Journalists of Germany’s Deutsche Welle (DW), Belgrade-based investigative production company Insajder and Serbian pro-government news agency Tanjug were attacked during the recent visit of Serbian President Aleksandar Vučić to the northern part of Kosovo.
The attacks took place at barricades that were erected on roads leading to the village of Banja (south of Kosovska Mitrovica), in an effort to stop Vučić’s visit to this place inhabited by Serbs. The journalists were challenged and intimidated, but were not hurt in these incidents.
At one barricade, gathered citizens stopped and surrounded a vehicle of Insajder journalists, only to forcibly open the car door once the vehicle began moving and attempt to drag one of the lady journalists from the car, while others in the crowd pounded on the car. Finally, however, the Insajder team managed to pass.
Around a dozen protesters surrounded the vehicle of Deutsche Welle female journalists Sanja Kljajić and Elona Elezi. After claiming to have been “provoked” by the car’s Serbian licence plates, they asked Kljajić to present her personal documents “to check if she is a Serb”.
According to the testimony of these DW reporters, the Kosovo police remained stationary throughout, merely watching what was happening, while local Albanians employed at a nearby petrol station helped them to remove their Serbian licence plates and set off towards the north of Kosovo.
The Tanjug team was initially provoked verbally, then targetted with bottles thrown by demonstrators at a barricade in the village of Vojtesh, on the route from southern Kosovska Mitrovica towards the settlement of Banja.
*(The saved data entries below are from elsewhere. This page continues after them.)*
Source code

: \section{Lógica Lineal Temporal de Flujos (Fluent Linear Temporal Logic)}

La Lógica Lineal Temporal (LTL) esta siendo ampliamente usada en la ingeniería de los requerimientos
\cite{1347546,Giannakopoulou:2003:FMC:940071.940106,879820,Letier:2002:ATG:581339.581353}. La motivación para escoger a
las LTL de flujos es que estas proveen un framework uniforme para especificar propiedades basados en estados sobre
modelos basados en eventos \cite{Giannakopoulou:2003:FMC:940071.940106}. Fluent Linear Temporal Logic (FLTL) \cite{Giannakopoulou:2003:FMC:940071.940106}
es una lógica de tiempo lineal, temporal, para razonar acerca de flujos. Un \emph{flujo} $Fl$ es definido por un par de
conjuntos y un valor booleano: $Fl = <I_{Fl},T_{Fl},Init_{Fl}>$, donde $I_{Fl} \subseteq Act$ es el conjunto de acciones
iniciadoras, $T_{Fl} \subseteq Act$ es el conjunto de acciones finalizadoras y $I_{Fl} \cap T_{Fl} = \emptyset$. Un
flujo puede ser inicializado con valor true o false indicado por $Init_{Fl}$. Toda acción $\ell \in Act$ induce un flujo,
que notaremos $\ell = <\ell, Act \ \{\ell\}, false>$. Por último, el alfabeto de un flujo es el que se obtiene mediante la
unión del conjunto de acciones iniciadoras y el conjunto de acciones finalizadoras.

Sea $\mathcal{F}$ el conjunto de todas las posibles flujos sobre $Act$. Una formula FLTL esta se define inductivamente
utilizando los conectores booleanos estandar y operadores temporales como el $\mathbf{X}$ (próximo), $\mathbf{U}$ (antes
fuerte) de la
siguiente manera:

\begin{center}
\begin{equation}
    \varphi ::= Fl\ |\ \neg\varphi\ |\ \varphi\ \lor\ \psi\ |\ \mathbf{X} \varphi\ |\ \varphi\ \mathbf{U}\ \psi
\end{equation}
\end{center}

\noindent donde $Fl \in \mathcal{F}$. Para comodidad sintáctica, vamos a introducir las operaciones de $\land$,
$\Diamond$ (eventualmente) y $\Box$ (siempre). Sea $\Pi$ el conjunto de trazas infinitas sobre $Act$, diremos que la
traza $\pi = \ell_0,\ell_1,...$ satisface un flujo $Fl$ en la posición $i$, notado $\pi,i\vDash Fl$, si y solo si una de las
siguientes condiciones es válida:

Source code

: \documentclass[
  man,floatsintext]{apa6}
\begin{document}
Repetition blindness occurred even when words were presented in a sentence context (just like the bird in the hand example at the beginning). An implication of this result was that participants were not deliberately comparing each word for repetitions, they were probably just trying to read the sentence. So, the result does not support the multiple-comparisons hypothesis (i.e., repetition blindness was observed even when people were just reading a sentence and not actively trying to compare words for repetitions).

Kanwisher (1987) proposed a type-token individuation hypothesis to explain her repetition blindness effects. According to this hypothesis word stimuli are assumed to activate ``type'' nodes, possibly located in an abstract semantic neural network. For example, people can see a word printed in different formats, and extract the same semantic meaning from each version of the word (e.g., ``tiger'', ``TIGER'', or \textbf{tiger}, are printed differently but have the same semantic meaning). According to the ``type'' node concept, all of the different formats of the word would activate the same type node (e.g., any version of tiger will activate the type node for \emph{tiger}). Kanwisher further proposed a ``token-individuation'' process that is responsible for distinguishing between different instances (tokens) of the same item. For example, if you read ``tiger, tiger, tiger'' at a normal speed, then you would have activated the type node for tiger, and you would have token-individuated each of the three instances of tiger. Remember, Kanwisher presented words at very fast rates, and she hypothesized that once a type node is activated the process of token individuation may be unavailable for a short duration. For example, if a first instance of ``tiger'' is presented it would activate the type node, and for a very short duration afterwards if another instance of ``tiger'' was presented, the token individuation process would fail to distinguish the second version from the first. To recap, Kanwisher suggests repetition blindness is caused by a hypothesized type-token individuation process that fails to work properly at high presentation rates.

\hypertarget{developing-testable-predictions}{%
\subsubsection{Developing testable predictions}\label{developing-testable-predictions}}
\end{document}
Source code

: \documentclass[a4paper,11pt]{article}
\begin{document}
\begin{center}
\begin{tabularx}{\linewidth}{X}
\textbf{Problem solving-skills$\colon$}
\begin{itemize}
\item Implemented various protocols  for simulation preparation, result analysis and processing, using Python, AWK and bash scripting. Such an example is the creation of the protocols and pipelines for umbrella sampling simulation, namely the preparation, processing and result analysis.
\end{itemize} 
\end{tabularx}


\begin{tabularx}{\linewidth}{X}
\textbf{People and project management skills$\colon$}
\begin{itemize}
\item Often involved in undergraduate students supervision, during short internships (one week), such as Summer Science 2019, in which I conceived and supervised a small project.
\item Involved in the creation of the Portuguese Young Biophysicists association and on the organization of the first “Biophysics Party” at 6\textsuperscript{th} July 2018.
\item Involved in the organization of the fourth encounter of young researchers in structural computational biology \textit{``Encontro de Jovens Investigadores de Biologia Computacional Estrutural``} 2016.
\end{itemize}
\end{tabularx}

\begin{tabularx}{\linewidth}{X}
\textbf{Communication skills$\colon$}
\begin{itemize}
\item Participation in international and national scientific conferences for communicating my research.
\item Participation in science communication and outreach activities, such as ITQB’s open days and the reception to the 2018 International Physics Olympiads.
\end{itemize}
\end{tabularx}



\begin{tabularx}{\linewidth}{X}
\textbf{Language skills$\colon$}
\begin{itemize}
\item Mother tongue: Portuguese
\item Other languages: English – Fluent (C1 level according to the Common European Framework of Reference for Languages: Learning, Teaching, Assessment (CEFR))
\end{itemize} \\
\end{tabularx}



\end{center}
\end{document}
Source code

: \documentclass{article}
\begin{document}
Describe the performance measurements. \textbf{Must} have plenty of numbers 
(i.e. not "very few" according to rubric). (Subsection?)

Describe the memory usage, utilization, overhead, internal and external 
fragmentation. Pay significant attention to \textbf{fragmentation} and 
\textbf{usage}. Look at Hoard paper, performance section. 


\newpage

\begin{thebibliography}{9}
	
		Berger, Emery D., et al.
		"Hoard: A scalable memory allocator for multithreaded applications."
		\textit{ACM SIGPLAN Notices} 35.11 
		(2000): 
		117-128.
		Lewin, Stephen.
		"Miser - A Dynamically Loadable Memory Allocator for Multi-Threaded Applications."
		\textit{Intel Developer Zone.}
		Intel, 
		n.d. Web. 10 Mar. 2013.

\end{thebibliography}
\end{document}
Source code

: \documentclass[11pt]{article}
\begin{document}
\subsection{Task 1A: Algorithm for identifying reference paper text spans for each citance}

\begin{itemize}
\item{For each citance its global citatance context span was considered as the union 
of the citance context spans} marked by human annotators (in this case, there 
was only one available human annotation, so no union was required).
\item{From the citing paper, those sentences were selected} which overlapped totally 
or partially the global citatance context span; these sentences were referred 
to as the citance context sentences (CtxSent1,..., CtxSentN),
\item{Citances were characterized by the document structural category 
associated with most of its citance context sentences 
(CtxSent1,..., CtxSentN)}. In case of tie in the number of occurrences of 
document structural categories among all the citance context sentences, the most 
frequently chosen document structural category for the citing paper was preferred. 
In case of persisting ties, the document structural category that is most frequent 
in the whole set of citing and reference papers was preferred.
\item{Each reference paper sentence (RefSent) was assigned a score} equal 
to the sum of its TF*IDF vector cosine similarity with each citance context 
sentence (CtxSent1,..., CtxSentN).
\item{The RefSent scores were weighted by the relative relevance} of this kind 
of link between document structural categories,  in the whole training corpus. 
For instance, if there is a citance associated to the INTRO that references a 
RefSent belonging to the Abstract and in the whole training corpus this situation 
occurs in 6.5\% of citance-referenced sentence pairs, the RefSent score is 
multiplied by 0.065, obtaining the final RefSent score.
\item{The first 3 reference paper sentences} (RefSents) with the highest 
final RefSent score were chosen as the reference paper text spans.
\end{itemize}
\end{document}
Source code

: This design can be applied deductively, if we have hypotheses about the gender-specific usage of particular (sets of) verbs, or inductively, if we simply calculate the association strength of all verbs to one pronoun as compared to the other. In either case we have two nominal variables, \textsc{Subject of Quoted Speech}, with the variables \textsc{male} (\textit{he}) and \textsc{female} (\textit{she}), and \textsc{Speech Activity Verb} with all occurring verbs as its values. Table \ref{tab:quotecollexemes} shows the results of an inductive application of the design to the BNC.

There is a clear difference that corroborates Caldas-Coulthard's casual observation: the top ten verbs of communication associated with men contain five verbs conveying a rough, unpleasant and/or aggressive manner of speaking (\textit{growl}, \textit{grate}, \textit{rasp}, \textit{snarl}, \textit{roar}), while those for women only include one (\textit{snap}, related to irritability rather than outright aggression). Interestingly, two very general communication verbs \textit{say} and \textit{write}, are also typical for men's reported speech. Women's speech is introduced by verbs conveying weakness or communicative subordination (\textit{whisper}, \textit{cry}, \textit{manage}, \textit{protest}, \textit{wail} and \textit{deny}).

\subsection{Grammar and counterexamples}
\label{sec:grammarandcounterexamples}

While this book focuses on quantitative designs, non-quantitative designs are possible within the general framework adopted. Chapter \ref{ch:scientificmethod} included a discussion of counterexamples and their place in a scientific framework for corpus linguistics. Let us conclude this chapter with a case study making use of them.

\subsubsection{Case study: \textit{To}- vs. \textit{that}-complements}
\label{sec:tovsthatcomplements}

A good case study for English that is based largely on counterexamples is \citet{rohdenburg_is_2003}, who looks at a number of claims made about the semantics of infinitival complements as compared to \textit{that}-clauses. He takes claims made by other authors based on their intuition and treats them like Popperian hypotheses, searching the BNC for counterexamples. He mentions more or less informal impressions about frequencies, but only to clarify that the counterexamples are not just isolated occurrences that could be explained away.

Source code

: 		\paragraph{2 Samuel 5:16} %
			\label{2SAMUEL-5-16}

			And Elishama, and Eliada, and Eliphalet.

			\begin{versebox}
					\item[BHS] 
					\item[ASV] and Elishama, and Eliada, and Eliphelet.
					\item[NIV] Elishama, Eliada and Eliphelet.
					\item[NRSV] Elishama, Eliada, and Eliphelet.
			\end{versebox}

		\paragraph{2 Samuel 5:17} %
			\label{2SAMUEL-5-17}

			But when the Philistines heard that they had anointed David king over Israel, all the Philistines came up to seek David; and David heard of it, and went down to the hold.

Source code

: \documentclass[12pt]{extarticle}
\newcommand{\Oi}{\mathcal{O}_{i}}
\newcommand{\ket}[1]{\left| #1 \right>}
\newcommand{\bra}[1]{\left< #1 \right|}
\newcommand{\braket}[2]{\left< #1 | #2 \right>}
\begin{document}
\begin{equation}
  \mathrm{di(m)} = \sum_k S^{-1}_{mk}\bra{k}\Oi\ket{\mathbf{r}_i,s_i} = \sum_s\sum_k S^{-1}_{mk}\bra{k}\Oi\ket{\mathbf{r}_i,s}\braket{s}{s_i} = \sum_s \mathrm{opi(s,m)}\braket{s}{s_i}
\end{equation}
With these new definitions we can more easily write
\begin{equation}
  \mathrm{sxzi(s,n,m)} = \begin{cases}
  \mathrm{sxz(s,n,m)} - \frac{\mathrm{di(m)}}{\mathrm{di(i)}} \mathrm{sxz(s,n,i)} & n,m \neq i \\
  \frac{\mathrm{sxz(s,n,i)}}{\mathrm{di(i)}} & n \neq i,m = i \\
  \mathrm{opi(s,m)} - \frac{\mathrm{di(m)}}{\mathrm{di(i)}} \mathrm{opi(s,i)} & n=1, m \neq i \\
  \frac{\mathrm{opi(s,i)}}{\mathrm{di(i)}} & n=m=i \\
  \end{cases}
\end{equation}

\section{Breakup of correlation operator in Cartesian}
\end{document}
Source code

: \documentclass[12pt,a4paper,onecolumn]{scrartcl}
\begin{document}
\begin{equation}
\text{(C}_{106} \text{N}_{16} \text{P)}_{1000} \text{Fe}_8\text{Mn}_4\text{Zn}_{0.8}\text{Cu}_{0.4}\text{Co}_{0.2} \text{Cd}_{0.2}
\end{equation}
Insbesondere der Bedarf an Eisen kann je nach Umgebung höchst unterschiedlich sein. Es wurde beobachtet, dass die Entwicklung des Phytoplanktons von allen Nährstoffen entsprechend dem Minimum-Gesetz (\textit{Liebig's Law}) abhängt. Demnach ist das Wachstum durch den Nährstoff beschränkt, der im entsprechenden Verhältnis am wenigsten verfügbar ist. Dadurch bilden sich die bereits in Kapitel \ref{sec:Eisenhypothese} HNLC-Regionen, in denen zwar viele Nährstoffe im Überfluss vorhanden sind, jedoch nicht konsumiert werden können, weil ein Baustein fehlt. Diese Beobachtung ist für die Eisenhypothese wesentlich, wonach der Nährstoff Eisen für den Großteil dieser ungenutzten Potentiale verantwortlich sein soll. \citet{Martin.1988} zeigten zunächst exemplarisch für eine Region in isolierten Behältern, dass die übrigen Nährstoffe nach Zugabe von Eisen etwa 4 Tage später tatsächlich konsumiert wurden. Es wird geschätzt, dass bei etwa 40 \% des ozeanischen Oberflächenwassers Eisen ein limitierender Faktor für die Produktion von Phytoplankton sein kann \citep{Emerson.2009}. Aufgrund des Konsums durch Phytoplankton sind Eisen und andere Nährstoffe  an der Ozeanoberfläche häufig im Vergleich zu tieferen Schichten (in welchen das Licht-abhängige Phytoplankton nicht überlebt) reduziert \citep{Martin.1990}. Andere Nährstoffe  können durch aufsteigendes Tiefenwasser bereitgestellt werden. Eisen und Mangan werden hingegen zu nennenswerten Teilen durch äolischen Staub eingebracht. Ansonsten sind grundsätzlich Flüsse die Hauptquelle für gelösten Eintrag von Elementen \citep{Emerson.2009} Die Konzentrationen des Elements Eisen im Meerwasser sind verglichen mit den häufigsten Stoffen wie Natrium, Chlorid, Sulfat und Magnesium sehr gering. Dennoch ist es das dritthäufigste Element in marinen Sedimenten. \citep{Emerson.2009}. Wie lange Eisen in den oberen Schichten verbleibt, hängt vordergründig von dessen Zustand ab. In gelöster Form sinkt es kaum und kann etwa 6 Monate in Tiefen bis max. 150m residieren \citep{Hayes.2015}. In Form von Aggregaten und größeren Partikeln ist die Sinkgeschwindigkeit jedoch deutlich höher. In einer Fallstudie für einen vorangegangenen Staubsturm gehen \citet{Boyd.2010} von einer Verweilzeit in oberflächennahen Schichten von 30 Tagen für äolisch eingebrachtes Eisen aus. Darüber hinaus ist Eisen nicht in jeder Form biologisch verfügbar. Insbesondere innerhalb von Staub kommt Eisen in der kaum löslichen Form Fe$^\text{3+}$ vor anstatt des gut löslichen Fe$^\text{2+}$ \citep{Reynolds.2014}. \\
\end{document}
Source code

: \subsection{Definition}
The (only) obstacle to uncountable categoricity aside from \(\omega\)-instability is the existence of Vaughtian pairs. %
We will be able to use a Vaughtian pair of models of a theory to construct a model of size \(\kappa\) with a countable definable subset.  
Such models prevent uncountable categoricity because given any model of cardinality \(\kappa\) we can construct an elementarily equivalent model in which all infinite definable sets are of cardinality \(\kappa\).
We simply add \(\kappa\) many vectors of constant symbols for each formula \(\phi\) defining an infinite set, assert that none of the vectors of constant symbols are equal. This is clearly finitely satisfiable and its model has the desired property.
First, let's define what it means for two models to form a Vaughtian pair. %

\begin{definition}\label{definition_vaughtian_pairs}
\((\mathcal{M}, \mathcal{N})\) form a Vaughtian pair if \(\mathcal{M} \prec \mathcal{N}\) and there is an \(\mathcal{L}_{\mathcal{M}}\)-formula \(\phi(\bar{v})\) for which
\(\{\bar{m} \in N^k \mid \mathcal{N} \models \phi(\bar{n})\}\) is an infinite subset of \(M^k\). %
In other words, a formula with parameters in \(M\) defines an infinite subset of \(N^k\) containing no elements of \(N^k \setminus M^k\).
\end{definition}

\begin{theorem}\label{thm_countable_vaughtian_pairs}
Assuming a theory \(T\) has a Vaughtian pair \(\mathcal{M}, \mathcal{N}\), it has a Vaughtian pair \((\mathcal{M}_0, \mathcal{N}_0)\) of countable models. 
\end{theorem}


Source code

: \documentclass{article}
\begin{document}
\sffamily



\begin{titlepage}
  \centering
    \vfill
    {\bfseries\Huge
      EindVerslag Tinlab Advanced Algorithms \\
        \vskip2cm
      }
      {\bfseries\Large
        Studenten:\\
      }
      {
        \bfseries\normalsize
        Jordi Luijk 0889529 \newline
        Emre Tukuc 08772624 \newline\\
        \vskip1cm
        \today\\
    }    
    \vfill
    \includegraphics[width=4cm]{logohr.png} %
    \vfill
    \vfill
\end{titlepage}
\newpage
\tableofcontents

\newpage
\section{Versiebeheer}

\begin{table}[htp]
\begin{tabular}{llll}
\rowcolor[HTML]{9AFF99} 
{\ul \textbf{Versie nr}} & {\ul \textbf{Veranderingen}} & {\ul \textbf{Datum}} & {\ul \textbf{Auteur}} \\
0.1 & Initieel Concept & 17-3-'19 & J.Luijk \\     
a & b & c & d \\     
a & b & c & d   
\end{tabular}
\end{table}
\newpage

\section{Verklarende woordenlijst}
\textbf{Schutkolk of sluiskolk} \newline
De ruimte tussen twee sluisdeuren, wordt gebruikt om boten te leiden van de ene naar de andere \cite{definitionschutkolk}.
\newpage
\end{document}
According to an Insajder report, some 240 media workers from 47 newsrooms were accredited to report on Vučić’s visit. However, despite the obvious security risks in Kosovo itself, the journalists had to organise their route and make their own way to the places the Serbian president planned to visit.
Journalists’ associations from Serbia condemned these incidents and requested that the competent authorities identify and punish the attackers.